(Records from a dataset)
>>

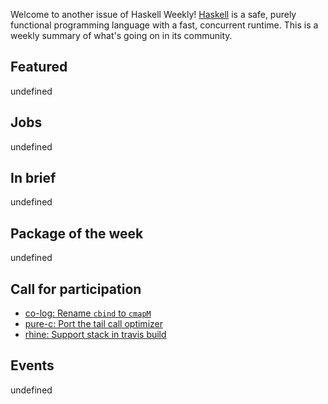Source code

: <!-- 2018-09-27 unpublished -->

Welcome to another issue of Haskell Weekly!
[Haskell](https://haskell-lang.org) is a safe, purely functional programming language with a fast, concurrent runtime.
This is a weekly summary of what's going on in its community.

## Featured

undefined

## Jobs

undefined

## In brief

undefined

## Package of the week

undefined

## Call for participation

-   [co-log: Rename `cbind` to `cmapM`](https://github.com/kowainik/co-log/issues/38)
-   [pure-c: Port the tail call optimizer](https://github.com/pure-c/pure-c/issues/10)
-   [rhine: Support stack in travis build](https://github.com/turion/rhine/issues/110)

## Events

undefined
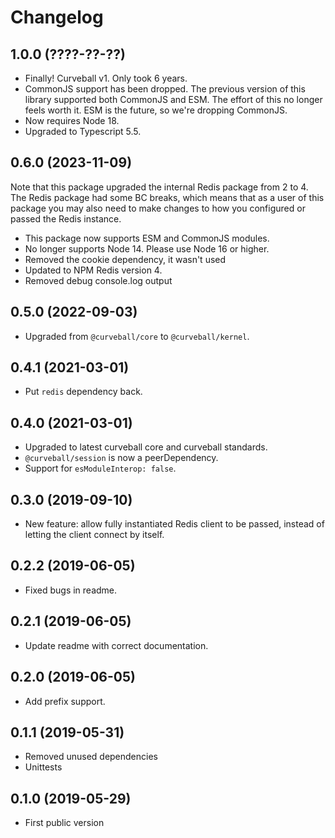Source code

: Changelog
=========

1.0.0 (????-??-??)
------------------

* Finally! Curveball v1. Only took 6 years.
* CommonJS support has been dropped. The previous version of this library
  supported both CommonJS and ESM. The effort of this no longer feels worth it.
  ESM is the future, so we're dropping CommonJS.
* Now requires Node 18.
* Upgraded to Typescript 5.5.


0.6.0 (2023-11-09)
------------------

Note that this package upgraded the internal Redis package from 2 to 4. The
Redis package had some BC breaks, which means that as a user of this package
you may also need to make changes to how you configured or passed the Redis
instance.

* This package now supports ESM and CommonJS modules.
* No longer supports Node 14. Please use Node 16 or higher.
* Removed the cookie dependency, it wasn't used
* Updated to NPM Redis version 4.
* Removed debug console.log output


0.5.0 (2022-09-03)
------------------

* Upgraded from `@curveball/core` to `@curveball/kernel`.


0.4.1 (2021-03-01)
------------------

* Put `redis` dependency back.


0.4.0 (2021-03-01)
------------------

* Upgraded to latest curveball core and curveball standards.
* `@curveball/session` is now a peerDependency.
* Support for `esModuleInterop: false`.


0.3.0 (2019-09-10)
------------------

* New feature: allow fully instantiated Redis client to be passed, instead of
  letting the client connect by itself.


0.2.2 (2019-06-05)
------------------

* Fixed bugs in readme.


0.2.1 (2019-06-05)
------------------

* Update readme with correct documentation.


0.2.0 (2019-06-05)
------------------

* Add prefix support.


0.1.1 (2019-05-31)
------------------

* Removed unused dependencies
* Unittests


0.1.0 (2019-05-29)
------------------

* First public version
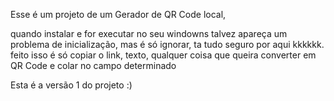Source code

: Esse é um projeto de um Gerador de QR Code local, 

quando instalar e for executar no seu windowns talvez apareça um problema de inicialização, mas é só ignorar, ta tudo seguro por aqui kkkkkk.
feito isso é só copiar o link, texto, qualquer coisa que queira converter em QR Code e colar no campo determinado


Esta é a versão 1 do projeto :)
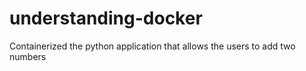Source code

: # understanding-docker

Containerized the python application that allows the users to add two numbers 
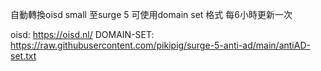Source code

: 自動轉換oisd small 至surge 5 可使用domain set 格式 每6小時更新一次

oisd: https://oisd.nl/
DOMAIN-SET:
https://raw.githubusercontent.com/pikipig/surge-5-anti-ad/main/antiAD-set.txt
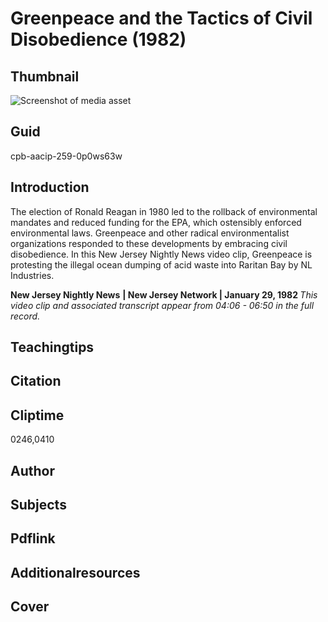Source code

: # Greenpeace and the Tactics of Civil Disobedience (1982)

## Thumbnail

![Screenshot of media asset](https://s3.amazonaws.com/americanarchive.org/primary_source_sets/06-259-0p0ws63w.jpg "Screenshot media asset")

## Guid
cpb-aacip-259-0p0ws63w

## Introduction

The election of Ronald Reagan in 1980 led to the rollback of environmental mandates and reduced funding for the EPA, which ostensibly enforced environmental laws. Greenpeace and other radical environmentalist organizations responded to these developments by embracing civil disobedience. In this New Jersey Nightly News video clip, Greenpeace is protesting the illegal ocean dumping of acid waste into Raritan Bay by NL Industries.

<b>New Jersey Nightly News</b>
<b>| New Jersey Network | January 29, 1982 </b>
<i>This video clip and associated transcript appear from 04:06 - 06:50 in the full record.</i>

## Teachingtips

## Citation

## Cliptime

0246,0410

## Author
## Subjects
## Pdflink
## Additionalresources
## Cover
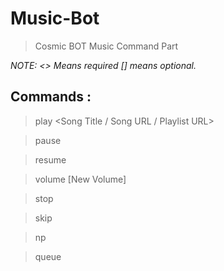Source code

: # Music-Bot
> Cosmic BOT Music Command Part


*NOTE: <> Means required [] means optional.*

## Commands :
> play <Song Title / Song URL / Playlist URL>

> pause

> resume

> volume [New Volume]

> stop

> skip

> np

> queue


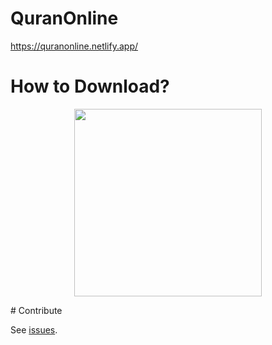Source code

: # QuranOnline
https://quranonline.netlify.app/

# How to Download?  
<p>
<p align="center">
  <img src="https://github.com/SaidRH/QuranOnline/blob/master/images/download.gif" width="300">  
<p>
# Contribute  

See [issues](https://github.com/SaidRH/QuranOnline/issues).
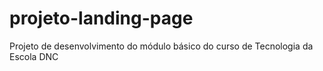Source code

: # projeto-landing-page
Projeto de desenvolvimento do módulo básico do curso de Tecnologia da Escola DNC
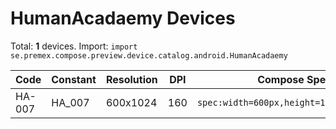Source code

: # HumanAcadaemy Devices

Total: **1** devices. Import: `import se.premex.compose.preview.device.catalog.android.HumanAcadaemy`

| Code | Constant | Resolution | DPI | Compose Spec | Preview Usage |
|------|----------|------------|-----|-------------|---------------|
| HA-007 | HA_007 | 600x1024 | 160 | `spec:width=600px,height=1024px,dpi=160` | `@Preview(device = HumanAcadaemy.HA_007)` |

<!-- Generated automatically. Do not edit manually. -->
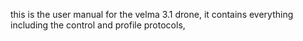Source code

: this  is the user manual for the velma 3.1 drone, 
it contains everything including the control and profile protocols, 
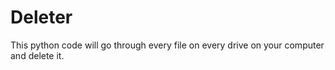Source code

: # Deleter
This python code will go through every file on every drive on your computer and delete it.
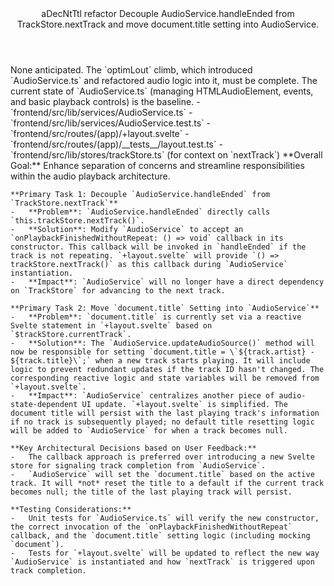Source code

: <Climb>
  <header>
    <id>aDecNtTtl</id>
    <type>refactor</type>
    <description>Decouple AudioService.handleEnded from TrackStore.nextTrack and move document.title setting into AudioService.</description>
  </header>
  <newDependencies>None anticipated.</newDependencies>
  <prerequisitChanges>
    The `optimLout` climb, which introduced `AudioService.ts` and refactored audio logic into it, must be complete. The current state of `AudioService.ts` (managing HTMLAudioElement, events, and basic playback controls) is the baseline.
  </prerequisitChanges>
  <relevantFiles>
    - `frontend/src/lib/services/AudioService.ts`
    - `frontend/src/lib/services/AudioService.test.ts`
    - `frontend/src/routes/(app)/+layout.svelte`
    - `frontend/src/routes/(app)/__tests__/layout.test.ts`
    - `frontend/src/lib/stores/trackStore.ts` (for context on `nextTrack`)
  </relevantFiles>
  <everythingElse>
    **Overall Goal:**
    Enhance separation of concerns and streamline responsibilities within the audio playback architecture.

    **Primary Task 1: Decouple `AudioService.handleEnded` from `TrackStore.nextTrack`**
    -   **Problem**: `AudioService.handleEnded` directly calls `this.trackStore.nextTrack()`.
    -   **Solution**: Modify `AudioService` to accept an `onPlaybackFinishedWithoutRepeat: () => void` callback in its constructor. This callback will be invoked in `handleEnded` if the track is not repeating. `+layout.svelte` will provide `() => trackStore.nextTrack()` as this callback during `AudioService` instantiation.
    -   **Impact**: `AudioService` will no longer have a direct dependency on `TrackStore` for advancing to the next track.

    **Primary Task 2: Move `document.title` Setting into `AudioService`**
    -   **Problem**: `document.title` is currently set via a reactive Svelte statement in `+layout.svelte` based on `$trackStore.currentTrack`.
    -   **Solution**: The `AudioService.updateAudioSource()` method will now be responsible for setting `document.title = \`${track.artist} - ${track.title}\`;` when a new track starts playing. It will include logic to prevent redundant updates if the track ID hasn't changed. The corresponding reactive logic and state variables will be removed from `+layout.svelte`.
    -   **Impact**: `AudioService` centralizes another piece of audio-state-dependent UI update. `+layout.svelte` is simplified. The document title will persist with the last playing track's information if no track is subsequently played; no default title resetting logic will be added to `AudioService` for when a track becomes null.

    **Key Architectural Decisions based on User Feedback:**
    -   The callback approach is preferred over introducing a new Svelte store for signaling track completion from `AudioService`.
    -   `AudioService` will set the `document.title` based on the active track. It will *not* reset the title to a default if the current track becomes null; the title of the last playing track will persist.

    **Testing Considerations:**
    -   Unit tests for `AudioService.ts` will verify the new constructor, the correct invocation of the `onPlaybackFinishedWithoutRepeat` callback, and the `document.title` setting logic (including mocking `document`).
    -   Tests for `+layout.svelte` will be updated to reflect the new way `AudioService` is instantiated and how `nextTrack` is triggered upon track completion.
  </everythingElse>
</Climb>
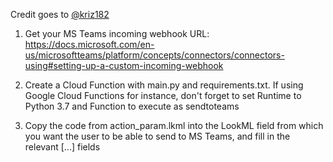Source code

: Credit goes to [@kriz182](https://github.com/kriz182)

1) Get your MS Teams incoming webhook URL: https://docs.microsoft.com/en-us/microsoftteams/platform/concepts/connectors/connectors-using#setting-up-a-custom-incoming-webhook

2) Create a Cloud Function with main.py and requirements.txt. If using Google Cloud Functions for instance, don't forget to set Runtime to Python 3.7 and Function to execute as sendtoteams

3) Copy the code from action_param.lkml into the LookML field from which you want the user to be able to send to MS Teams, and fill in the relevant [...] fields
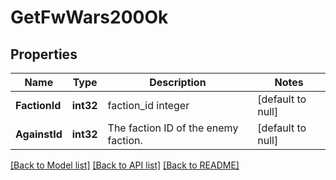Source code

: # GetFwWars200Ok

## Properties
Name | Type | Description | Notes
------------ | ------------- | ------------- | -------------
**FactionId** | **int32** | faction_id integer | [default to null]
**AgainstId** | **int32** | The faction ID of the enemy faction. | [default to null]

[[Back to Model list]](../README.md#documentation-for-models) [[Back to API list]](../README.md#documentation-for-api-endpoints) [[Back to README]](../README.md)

<<

* [WORK INSTRUCTION]
Copy word for word the lines of the records above from the one with "## In brief" up to and including the one with "Redis package had". Skip the pictures.

* [OUTPUT OF THE EXERCISE]
## In brief

undefined

## Package of the week

undefined

## Call for participation

-   [co-log: Rename `cbind` to `cmapM`](https://github.com/kowainik/co-log/issues/38)
-   [pure-c: Port the tail call optimizer](https://github.com/pure-c/pure-c/issues/10)
-   [rhine: Support stack in travis build](https://github.com/turion/rhine/issues/110)

## Events

undefined
Source code

: Changelog
=========

1.0.0 (????-??-??)
------------------

* Finally! Curveball v1. Only took 6 years.
* CommonJS support has been dropped. The previous version of this library
  supported both CommonJS and ESM. The effort of this no longer feels worth it.
  ESM is the future, so we're dropping CommonJS.
* Now requires Node 18.
* Upgraded to Typescript 5.5.


0.6.0 (2023-11-09)
------------------

Note that this package upgraded the internal Redis package from 2 to 4. The
Redis package had some BC breaks, which means that as a user of this package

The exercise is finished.